So behavior one-- and for each behavior, I've got a nice little video, so it won't be an abstraction-- provide directions to important places. You're going to see-- what you're going to be seeing here is a bee doing the waggle dance. She's dancing on the side of a swarm of bees, but it's the same waggle dance that they use to advertise food sources. Let's look at her.
Here she is. She waggles for a certain direction and a certain distance, comes around, waggles, comes around again, waggles. You can see other bees are tagging along behind her or beside her. That's pretty eye-catching. People had seen it for a long time, but nobody knew what it was.
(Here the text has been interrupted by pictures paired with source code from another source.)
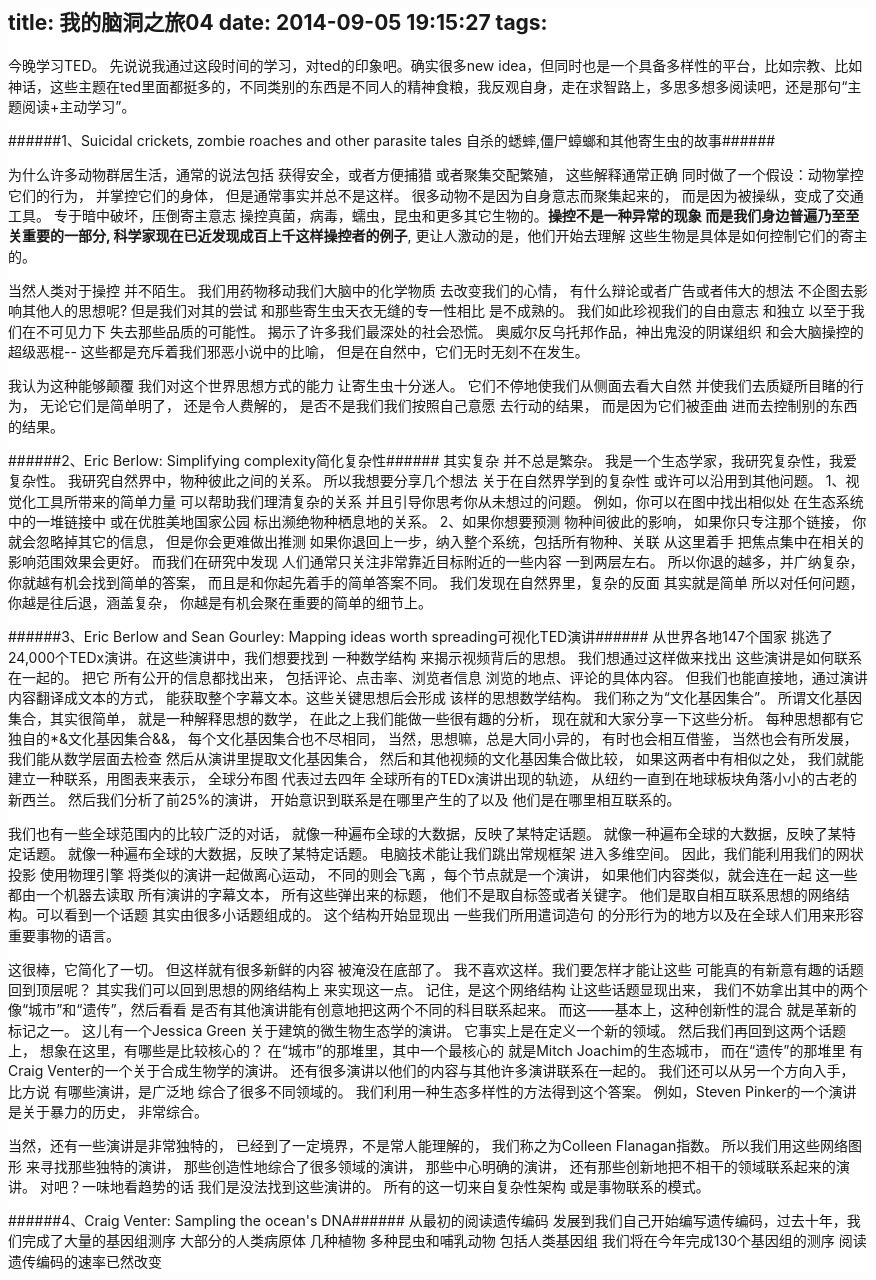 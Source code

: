 title: 我的脑洞之旅04
date: 2014-09-05 19:15:27
tags:
---

今晚学习TED。
先说说我通过这段时间的学习，对ted的印象吧。确实很多new idea，但同时也是一个具备多样性的平台，比如宗教、比如神话，这些主题在ted里面都挺多的，不同类别的东西是不同人的精神食粮，我反观自身，走在求智路上，多思多想多阅读吧，还是那句“主题阅读+主动学习”。

######1、Suicidal crickets, zombie roaches and other parasite tales
自杀的蟋蟀,僵尸蟑螂和其他寄生虫的故事######

为什么许多动物群居生活，通常的说法包括 获得安全，或者方便捕猎 或者聚集交配繁殖， 这些解释通常正确 同时做了一个假设：动物掌控它们的行为， 并掌控它们的身体， 但是通常事实并总不是这样。
很多动物不是因为自身意志而聚集起来的， 而是因为被操纵，变成了交通工具。
专于暗中破坏，压倒寄主意志 操控真菌，病毒，蠕虫，昆虫和更多其它生物的。**操控不是一种异常的现象 而是我们身边普遍乃至至关重要的一部分, 科学家现在已近发现成百上千这样操控者的例子**, 更让人激动的是，他们开始去理解 这些生物是具体是如何控制它们的寄主的。

当然人类对于操控 并不陌生。 我们用药物移动我们大脑中的化学物质 去改变我们的心情， 有什么辩论或者广告或者伟大的想法 不企图去影响其他人的思想呢? 但是我们对其的尝试 和那些寄生虫天衣无缝的专一性相比 是不成熟的。 我们如此珍视我们的自由意志 和独立 以至于我们在不可见力下 失去那些品质的可能性。 揭示了许多我们最深处的社会恐慌。 奥威尔反乌托邦作品，神出鬼没的阴谋组织 和会大脑操控的超级恶棍-- 这些都是充斥着我们邪恶小说中的比喻， 但是在自然中，它们无时无刻不在发生。

我认为这种能够颠覆 我们对这个世界思想方式的能力 让寄生虫十分迷人。 它们不停地使我们从侧面去看大自然 并使我们去质疑所目睹的行为， 无论它们是简单明了， 还是令人费解的， 是否不是我们我们按照自己意愿 去行动的结果， 而是因为它们被歪曲 进而去控制别的东西的结果。


######2、Eric Berlow: Simplifying complexity简化复杂性######
其实复杂 并不总是繁杂。 我是一个生态学家，我研究复杂性，我爱复杂性。 我研究自然界中，物种彼此之间的关系。
所以我想要分享几个想法 关于在自然界学到的复杂性 或许可以沿用到其他问题。 
1、视觉化工具所带来的简单力量 可以帮助我们理清复杂的关系 并且引导你思考你从未想过的问题。 例如，你可以在图中找出相似处 在生态系统中的一堆链接中 或在优胜美地国家公园 标出濒绝物种栖息地的关系。 2、如果你想要预测 物种间彼此的影响， 如果你只专注那个链接， 你就会忽略掉其它的信息， 但是你会更难做出推测 如果你退回上一步，纳入整个系统，包括所有物种、关联 从这里着手 把焦点集中在相关的影响范围效果会更好。 而我们在研究中发现 人们通常只关注非常靠近目标附近的一些内容 一到两层左右。 所以你退的越多，并广纳复杂， 你就越有机会找到简单的答案， 而且是和你起先着手的简单答案不同。
我们发现在自然界里，复杂的反面 其实就是简单 所以对任何问题，你越是往后退，涵盖复杂， 你越是有机会聚在重要的简单的细节上。

######3、Eric Berlow and Sean Gourley: Mapping ideas worth spreading可视化TED演讲######
从世界各地147个国家 挑选了24,000个TEDx演讲。在这些演讲中，我们想要找到 一种数学结构 来揭示视频背后的思想。 我们想通过这样做来找出 这些演讲是如何联系在一起的。
把它 所有公开的信息都找出来， 包括评论、点击率、浏览者信息 浏览的地点、评论的具体内容。 但我们也能直接地，通过演讲内容翻译成文本的方式， 能获取整个字幕文本。这些关键思想后会形成 该样的思想数学结构。 我们称之为“文化基因集合”。 所谓文化基因集合，其实很简单， 就是一种解释思想的数学， 在此之上我们能做一些很有趣的分析， 现在就和大家分享一下这些分析。
每种思想都有它独自的*&文化基因集合&&， 每个文化基因集合也不尽相同， 当然，思想嘛，总是大同小异的， 有时也会相互借鉴， 当然也会有所发展， 我们能从数学层面去检查 然后从演讲里提取文化基因集合， 然后和其他视频的文化基因集合做比较， 如果这两者中有相似之处， 我们就能建立一种联系，用图表来表示， 全球分布图 代表过去四年 全球所有的TEDx演讲出现的轨迹， 从纽约一直到在地球板块角落小小的古老的新西兰。 然后我们分析了前25%的演讲， 开始意识到联系是在哪里产生的了以及 他们是在哪里相互联系的。

我们也有一些全球范围内的比较广泛的对话， 就像一种遍布全球的大数据，反映了某特定话题。 就像一种遍布全球的大数据，反映了某特定话题。 就像一种遍布全球的大数据，反映了某特定话题。
电脑技术能让我们跳出常规框架 进入多维空间。 因此，我们能利用我们的网状投影 使用物理引擎 将类似的演讲一起做离心运动， 不同的则会飞离 ，每个节点就是一个演讲， 如果他们内容类似，就会连在一起 这一些都由一个机器去读取 所有演讲的字幕文本， 所有这些弹出来的标题， 他们不是取自标签或者关键字。 他们是取自相互联系思想的网络结构。可以看到一个话题 其实由很多小话题组成的。 这个结构开始显现出 一些我们所用遣词造句 的分形行为的地方以及在全球人们用来形容重要事物的语言。

这很棒，它简化了一切。 但这样就有很多新鲜的内容 被淹没在底部了。 我不喜欢这样。我们要怎样才能让这些 可能真的有新意有趣的话题回到顶层呢？ 其实我们可以回到思想的网络结构上 来实现这一点。 记住，是这个网络结构 让这些话题显现出来， 我们不妨拿出其中的两个 像“城市”和“遗传”，然后看看 是否有其他演讲能有创意地把这两个不同的科目联系起来。 而这——基本上，这种创新性的混合 就是革新的标记之一。 这儿有一个Jessica Green 关于建筑的微生物生态学的演讲。 它事实上是在定义一个新的领域。 然后我们再回到这两个话题上， 想象在这里，有哪些是比较核心的？ 在“城市”的那堆里，其中一个最核心的 就是Mitch Joachim的生态城市， 而在“遗传”的那堆里 有Craig Venter的一个关于合成生物学的演讲。 还有很多演讲以他们的内容与其他许多演讲联系在一起的。 我们还可以从另一个方向入手，比方说 有哪些演讲，是广泛地 综合了很多不同领域的。 我们利用一种生态多样性的方法得到这个答案。 例如，Steven Pinker的一个演讲是关于暴力的历史， 非常综合。
 
当然，还有一些演讲是非常独特的， 已经到了一定境界，不是常人能理解的， 我们称之为Colleen Flanagan指数。 所以我们用这些网络图形 来寻找那些独特的演讲， 那些创造性地综合了很多领域的演讲， 那些中心明确的演讲， 还有那些创新地把不相干的领域联系起来的演讲。 对吧？一味地看趋势的话 我们是没法找到这些演讲的。 所有的这一切来自复杂性架构 或是事物联系的模式。


######4、Craig Venter: Sampling the ocean's DNA######
从最初的阅读遗传编码 发展到我们自己开始编写遗传编码，过去十年，我们完成了大量的基因组测序 大部分的人类病原体 几种植物 多种昆虫和哺乳动物 包括人类基因组  我们将在今年完成130个基因组的测序 阅读遗传编码的速率已然改变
Let's see. I had something in there. Guess not. And here's the way that information is coded in this dance. Imagine you've got a bee on the left panel over there. She's going out to flowers at a certain direction, from a certain location relative to her home in that bee tree, that tree there.
You can see in this example, those flowers are 40 degrees to the right of the direction of the sun at that time of day. And they have a certain distance from the tree, of course.
And what she can do when she does her dance is she can indicate the direction basically by copying that angle, memorizing that angle, 40 degrees to the right of her reference direction, the sun. And she does this dance inside the hive.
She can't see the sun, but she uses straight up as her reference direction. So she'll do this waggling motion 40 degrees to the right on a line, 40 degrees to the right of up. And she encodes the distance to the target, distance to the food source by adjusting the duration of the waggle run.
And that can vary from a second to several seconds. And her range of communication is out for thousands of meters. The longest dances I've seen are for dances representing food sources about six miles away. So that is 1.6 times 6. That's 9.6-- 3.6 miles, I guess. Yeah. Pretty far. Pretty far. Especially for-- it's a little-- it's an animal. It's pretty small.
And the way I like to think of this waggle dance is to think of it as a miniaturized reenactment of the flight to the food source because she's copying the same angle, only she's just shifted her reference direction. Up is now the reference. And she is doing this waggling motion, which is a little bit like the flight activity.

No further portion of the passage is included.